- Education: Bachelor degree in media and cultural studies from the university of Southampton, United Kingdom.
- Occupation(s): Gambia journalist, women's rights activist and politician
- Known for: Gambia first women government director of press and public relations
- Notable work: Manager of the presidential campaign of Isatou Touray in 2016 Gambia presidential election
- Parents: Imam Hatab Bojanng (father); Ya Khan Jobe (mother);

= Amie Bojang-Sissoho =

Gambian women's rights activist and politician

Amie Bojang-Sissoho is a Gambian journalist, women's rights activist and politician. She emerged Gambian first woman government's Director of Press and Public Relation following her appointment by president Adama Barrow.

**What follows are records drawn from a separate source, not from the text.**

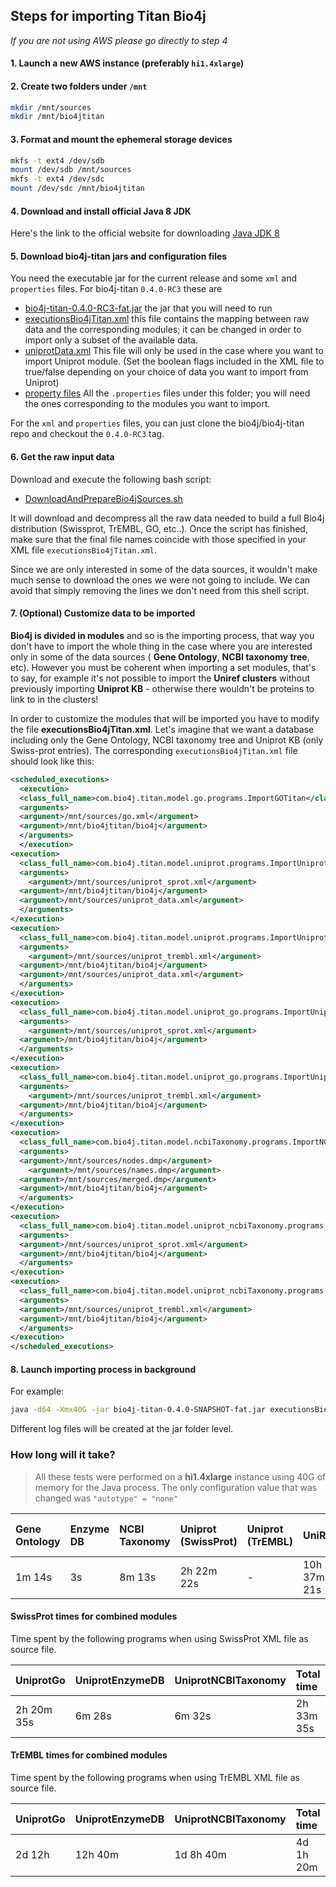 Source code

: ## Steps for importing Titan Bio4j

_If you are not using AWS please go directly to step 4_

#### 1. Launch a new AWS instance (preferably `hi1.4xlarge`)

#### 2. Create two folders under `/mnt`

``` bash
mkdir /mnt/sources
mkdir /mnt/bio4jtitan
```

#### 3. Format and mount the ephemeral storage devices

```  bash
mkfs -t ext4 /dev/sdb
mount /dev/sdb /mnt/sources
mkfs -t ext4 /dev/sdc
mount /dev/sdc /mnt/bio4jtitan
```

#### 4. Download and install official Java 8 JDK

Here's the link to the official website for downloading [Java JDK 8](http://www.oracle.com/technetwork/java/javase/downloads/jdk8-downloads-2133151.html)

#### 5. Download bio4j-titan jars and configuration files

You need the executable jar for the current release and some `xml` and `properties` files. For bio4j-titan `0.4.0-RC3` these are

- [bio4j-titan-0.4.0-RC3-fat.jar](https://s3-eu-west-1.amazonaws.com/releases.era7.com/bio4j/bio4j-titan/0.4.0-RC3/bio4j-titan-0.4.0-RC3-fat.jar) the jar that you will need to run
- [executionsBio4jTitan.xml](https://raw.githubusercontent.com/bio4j/bio4j-titan/v0.4.0-RC3/executionsBio4jTitan.xml) this file contains the mapping between raw data and the corresponding modules; it can be changed in order to import only a subset of the available data.
- [uniprotData.xml](https://raw.githubusercontent.com/bio4j/bio4j-titan/v0.4.0-RC3/uniprotData.xml) This file will only be used in the case where you want to import Uniprot module. (Set the boolean flags included in the XML file to true/false depending on your choice of data you want to import from Uniprot)
- [property files](https://github.com/bio4j/bio4j-titan/tree/v0.4.0-RC3/properties_files) All the `.properties` files under this folder; you will need the ones corresponding to the modules you want to import.

For the `xml` and `properties` files, you can just clone the bio4j/bio4j-titan repo and checkout the `0.4.0-RC3` tag.

#### 6. Get the raw input data

Download and execute the following bash script:

- [DownloadAndPrepareBio4jSources.sh](https://github.com/bio4j/bio4j-titan/blob/v0.4.0-RC3/DownloadAndPrepareBio4jSources.sh)

It will download and decompress all the raw data needed to build a full Bio4j distribution (Swissprot, TrEMBL, GO, etc..).
Once the script has finished, make sure that the final file names coincide with those specified in your XML file `executionsBio4jTitan.xml`.

Since we are only interested in some of the data sources, it wouldn't make much sense to download the ones we were not going to include. We can avoid that simply removing the lines we don't need from this shell script.

#### 7. (Optional) Customize data to be imported

**Bio4j is divided in modules** and so is the importing process, that way you don't have to import the whole thing in the case where you are interested only in some of the data sources ( **Gene Ontology**, **NCBI taxonomy tree**, etc). However you must be coherent when importing a set modules, that's to say, for example it's not possible to import the **Uniref clusters** without previously importing **Uniprot KB** - otherwise there wouldn't be proteins to link to in the clusters!

In order to customize the modules that will be imported you have to modify the file **executionsBio4jTitan.xml**.
Let's imagine that we want a database including only the Gene Ontology, NCBI taxonomy tree and Uniprot KB (only Swiss-prot entries).
The corresponding `executionsBio4jTitan.xml` file should look like this:

``` xml
<scheduled_executions>
  <execution>
  <class_full_name>com.bio4j.titan.model.go.programs.ImportGOTitan</class_full_name>
  <arguments>
  <argument>/mnt/sources/go.xml</argument>
  <argument>/mnt/bio4jtitan/bio4j</argument>
  </arguments>
  </execution>
<execution>
  <class_full_name>com.bio4j.titan.model.uniprot.programs.ImportUniprotTitan</class_full_name>
  <arguments>
    <argument>/mnt/sources/uniprot_sprot.xml</argument>
  <argument>/mnt/bio4jtitan/bio4j</argument>
  <argument>/mnt/sources/uniprot_data.xml</argument>
  </arguments>
</execution>
<execution>
  <class_full_name>com.bio4j.titan.model.uniprot.programs.ImportUniprotTitan</class_full_name>
  <arguments>
    <argument>/mnt/sources/uniprot_trembl.xml</argument>
  <argument>/mnt/bio4jtitan/bio4j</argument>
  <argument>/mnt/sources/uniprot_data.xml</argument>
  </arguments>
</execution>
<execution>
  <class_full_name>com.bio4j.titan.model.uniprot_go.programs.ImportUniprotGoTitan</class_full_name>
  <arguments>
    <argument>/mnt/sources/uniprot_sprot.xml</argument>
  <argument>/mnt/bio4jtitan/bio4j</argument>
  </arguments>
</execution>
<execution>
  <class_full_name>com.bio4j.titan.model.uniprot_go.programs.ImportUniprotGoTitan</class_full_name>
  <arguments>
    <argument>/mnt/sources/uniprot_trembl.xml</argument>
  <argument>/mnt/bio4jtitan/bio4j</argument>
  </arguments>
</execution>
<execution>
  <class_full_name>com.bio4j.titan.model.ncbiTaxonomy.programs.ImportNCBITaxonomyTitan</class_full_name>
  <arguments>
  <argument>/mnt/sources/nodes.dmp</argument>
    <argument>/mnt/sources/names.dmp</argument>
  <argument>/mnt/sources/merged.dmp</argument>
  <argument>/mnt/bio4jtitan/bio4j</argument>
  </arguments>
</execution>
<execution>
  <class_full_name>com.bio4j.titan.model.uniprot_ncbiTaxonomy.programs.ImportUniprotNCBITaxonomyTitan</class_full_name>
  <arguments>
  <argument>/mnt/sources/uniprot_sprot.xml</argument>
  <argument>/mnt/bio4jtitan/bio4j</argument>
  </arguments>
</execution>
<execution>
  <class_full_name>com.bio4j.titan.model.uniprot_ncbiTaxonomy.programs.ImportUniprotNCBITaxonomyTitan</class_full_name>
  <arguments>
  <argument>/mnt/sources/uniprot_trembl.xml</argument>
  <argument>/mnt/bio4jtitan/bio4j</argument>
  </arguments>
</execution>
</scheduled_executions>
```

#### 8. Launch importing process in background

For example:

```  bash
java -d64 -Xmx40G -jar bio4j-titan-0.4.0-SNAPSHOT-fat.jar executionsBio4jTitan.xml &
```

Different log files will be created at the jar folder level.

### How long will it take?

> All these tests were performed on a **hi1.4xlarge** instance using 40G of memory for the Java process. The only configuration value that was changed was `"autotype" = "none"`

| Gene Ontology | Enzyme DB | NCBI Taxonomy | Uniprot (SwissProt) | Uniprot (TrEMBL) | UniRef      | Protein Interactions (SwissProt) | Protein Interactions (TrEMBL) |
|:--------------|:----------|:--------------|:--------------------|:-----------------|:------------|:---------------------------------|:------------------------------|
| 1m 14s        | 3s        | 8m 13s        | 2h 22m 22s          | -                | 10h 37m 21s | 8m 53s                           | 17h 20m                       |

#### SwissProt times for combined modules

Time spent by the following programs when using SwissProt XML file as source file.

| UniprotGo  | UniprotEnzymeDB | UniprotNCBITaxonomy | Total time |
|:-----------|:----------------|:--------------------|:-----------|
| 2h 20m 35s | 6m 28s          | 6m 32s              | 2h 33m 35s |

#### TrEMBL times for combined modules

Time spent by the following programs when using TrEMBL XML file as source file.

| UniprotGo | UniprotEnzymeDB | UniprotNCBITaxonomy | Total time |
|:----------|:----------------|:--------------------|:-----------|
| 2d 12h    | 12h 40m         | 1d 8h 40m           | 4d 1h 20m  |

== Background and education ==
Bojang-Sissoho was born in Gunjur. Her father was Imam Hatab Bojang (1937-1984) and her mother was Ya Khan Jobe. Bojang-Sissoho studied for a bachelor's degree in Media and Cultural Studies at the University of Southampton, United Kingdom.

== Career ==
She began her professional career with the Gambia Radio & Television Service (GRTS) and worked there for a long time. She was the manager of the presidential campaign of Isatou Touray in the 2016 Gambian presidential election until Touray withdrew his candidacy to support Adama Baroow, who went on to win the election. After taking power, Barrow named her government's Director of Press and Public Relation. Bojang-Sissoho is a Programme Coordinator of the Gambia Committee for Traditional Practices (GAMCOTRAP). she was arrested along with Touray, on 11 October 2010, on charges of embezzlement of 30,000 euros and imprisoned in Mile 2 prison but were cleared of all charges against by the court.